**Task goal**
Could you filter the records below and keep only the lines with the word "concurrency"?

[Items from a dataset]
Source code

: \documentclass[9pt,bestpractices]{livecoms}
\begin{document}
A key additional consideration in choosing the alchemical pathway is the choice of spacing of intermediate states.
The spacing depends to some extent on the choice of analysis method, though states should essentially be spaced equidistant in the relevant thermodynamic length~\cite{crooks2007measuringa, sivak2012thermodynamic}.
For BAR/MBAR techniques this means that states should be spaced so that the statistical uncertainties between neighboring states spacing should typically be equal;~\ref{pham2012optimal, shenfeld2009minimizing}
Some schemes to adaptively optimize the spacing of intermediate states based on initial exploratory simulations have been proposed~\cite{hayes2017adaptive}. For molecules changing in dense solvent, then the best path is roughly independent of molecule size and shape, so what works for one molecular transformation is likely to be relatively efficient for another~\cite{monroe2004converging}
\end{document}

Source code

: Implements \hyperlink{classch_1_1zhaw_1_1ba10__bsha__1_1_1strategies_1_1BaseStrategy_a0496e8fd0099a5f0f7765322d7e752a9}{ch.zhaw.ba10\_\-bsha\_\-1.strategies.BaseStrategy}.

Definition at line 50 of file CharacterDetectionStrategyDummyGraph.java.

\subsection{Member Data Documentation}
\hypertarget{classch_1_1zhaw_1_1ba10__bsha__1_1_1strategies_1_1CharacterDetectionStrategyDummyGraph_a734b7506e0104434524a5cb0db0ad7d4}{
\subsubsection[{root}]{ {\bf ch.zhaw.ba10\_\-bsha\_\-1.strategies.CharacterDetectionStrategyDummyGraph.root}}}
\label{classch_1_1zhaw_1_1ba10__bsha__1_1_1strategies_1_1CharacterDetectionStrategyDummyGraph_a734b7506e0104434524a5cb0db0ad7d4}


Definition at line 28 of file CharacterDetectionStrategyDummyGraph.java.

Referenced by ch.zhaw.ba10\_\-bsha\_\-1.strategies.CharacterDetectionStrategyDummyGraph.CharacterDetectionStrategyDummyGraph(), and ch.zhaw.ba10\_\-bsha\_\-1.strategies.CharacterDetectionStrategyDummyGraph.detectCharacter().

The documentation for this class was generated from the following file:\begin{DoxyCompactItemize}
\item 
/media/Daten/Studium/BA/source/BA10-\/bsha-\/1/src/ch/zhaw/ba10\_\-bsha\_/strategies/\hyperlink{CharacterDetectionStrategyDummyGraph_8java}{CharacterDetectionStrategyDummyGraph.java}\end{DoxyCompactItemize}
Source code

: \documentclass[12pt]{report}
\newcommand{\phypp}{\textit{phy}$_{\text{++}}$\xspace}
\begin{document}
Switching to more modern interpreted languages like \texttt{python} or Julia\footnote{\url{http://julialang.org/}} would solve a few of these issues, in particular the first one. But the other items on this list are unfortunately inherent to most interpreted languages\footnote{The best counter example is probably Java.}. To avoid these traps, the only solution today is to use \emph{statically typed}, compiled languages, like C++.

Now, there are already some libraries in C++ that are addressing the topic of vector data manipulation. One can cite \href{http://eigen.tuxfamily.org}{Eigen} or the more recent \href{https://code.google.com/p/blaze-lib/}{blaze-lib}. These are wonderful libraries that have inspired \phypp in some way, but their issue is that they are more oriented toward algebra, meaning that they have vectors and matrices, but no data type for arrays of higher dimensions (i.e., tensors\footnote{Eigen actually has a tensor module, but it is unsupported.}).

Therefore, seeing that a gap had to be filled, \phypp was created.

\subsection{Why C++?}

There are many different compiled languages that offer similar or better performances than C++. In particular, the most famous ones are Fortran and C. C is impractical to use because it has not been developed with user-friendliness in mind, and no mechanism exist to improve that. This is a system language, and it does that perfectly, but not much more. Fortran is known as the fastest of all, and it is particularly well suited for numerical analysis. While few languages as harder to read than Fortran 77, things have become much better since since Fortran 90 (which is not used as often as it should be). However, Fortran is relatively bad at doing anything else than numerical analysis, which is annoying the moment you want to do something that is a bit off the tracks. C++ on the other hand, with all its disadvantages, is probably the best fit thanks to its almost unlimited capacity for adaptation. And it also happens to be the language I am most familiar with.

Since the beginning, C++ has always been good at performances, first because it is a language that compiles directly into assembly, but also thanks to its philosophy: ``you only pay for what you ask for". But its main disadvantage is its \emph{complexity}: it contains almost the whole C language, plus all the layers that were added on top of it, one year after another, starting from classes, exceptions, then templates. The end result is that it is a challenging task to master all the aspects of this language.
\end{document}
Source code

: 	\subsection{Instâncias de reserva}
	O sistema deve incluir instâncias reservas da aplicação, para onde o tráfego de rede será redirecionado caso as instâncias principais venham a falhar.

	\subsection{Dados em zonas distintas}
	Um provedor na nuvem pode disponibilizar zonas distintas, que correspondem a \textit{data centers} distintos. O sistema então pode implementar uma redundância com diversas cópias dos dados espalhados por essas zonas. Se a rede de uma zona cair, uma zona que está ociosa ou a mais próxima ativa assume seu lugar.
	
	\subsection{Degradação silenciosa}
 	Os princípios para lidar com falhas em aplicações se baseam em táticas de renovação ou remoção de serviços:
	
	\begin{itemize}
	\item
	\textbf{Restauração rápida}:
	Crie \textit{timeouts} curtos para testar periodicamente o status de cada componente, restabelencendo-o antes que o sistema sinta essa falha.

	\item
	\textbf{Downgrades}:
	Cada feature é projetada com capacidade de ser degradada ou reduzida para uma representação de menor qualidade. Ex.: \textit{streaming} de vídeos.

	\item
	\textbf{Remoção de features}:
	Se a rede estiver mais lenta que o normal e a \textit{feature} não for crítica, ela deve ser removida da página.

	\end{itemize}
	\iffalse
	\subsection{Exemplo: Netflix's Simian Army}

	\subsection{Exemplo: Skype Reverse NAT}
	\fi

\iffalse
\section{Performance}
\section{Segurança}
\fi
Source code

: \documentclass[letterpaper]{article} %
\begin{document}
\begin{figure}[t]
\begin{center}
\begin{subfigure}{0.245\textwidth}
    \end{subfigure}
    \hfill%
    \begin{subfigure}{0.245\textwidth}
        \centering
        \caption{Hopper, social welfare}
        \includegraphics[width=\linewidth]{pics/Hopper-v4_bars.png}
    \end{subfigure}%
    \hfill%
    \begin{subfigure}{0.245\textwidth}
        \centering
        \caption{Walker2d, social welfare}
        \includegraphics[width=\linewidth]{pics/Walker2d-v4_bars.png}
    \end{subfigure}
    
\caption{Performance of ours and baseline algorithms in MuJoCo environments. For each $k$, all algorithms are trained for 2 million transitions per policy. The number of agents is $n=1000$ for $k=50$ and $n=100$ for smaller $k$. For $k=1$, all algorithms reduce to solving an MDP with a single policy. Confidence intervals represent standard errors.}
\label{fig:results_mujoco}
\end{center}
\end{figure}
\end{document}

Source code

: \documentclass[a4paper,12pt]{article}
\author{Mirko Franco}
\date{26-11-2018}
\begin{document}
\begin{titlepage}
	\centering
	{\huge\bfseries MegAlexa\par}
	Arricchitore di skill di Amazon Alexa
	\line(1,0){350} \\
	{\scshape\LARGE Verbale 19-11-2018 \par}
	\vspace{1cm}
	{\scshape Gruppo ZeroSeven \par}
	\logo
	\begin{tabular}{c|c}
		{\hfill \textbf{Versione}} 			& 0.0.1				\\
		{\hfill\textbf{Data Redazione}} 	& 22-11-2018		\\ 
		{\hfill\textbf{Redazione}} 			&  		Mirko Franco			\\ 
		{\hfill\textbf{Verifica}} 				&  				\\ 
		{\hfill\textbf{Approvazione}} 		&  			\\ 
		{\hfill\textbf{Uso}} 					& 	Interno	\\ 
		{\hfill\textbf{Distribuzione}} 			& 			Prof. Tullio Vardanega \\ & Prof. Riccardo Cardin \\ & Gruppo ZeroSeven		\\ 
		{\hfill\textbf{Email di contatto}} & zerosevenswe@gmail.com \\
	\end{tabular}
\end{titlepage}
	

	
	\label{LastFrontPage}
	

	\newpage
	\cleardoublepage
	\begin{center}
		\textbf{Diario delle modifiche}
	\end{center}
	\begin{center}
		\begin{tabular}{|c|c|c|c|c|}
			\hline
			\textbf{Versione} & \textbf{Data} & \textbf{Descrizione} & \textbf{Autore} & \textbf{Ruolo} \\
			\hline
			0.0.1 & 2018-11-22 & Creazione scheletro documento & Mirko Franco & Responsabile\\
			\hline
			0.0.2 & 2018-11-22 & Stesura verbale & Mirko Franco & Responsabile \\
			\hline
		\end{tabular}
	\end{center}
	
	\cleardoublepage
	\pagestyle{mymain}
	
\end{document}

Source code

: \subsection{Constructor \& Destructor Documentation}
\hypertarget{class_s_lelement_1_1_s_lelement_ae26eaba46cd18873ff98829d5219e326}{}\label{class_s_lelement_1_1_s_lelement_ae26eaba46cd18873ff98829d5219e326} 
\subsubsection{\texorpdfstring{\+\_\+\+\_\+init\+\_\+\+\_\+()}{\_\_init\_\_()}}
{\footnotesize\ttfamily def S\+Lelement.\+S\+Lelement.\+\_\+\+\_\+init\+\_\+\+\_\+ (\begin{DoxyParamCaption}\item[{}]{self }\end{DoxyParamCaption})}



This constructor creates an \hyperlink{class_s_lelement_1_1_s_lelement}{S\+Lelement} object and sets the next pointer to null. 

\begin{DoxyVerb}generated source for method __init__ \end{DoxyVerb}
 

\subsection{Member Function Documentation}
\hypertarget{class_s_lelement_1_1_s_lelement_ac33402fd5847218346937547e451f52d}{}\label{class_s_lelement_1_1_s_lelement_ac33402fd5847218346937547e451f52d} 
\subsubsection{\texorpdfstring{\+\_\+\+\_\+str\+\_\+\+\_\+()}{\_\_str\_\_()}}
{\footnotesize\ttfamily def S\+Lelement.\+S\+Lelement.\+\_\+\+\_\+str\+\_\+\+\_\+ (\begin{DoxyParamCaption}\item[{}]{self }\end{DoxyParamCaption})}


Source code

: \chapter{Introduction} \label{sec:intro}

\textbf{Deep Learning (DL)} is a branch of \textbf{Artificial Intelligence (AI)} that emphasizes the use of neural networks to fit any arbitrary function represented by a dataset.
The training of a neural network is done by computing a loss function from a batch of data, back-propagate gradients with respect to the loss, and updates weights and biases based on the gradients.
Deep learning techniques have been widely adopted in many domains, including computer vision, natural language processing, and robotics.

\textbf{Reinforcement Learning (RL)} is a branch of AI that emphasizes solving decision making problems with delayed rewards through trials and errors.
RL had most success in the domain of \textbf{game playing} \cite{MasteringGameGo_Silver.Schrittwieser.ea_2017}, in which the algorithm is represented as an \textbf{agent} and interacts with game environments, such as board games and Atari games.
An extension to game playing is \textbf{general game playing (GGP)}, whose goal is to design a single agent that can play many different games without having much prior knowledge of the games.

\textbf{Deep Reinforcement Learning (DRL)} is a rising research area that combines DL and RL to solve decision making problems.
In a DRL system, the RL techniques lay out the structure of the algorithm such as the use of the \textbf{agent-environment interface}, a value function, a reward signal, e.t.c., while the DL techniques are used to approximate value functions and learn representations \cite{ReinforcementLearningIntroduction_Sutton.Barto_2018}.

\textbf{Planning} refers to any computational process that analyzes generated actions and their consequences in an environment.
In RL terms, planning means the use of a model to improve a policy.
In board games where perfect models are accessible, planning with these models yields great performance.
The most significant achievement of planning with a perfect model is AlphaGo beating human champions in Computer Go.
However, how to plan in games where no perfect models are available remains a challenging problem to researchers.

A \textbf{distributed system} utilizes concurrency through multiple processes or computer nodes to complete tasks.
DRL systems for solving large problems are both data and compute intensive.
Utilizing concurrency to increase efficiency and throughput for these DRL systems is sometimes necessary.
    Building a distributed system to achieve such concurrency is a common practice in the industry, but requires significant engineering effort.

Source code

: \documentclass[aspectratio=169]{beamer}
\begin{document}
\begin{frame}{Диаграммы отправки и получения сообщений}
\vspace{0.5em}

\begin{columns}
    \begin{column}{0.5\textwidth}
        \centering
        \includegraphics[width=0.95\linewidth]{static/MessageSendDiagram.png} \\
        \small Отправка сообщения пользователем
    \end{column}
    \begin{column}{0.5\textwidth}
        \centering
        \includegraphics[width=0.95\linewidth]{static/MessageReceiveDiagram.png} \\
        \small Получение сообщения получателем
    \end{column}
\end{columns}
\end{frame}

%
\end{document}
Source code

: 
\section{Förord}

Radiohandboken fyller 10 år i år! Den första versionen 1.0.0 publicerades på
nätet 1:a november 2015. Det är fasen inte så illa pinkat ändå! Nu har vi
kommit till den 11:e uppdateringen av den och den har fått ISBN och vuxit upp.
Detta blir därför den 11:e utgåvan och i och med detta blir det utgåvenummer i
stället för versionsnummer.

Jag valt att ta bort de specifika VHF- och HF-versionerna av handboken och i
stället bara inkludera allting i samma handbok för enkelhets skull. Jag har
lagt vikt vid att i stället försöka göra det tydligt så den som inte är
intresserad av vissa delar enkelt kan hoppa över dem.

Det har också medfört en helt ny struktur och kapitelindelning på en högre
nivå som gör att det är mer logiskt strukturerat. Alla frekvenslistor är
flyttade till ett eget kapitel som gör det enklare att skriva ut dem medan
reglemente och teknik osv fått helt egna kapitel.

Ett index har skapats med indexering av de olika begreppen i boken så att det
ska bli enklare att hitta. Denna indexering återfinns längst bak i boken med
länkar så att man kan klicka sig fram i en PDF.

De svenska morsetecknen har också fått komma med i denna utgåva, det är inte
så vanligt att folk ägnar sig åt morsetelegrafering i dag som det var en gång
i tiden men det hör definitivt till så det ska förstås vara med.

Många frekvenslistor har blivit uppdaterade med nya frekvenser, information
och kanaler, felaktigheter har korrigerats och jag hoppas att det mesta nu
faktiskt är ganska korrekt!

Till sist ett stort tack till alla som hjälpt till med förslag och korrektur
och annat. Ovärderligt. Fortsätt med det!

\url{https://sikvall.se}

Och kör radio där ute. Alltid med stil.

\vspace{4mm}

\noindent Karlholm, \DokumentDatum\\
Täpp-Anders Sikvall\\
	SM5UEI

**Task result**
A \textbf{distributed system} utilizes concurrency through multiple processes or computer nodes to complete tasks.
Utilizing concurrency to increase efficiency and throughput for these DRL systems is sometimes necessary.
    Building a distributed system to achieve such concurrency is a common practice in the industry, but requires significant engineering effort.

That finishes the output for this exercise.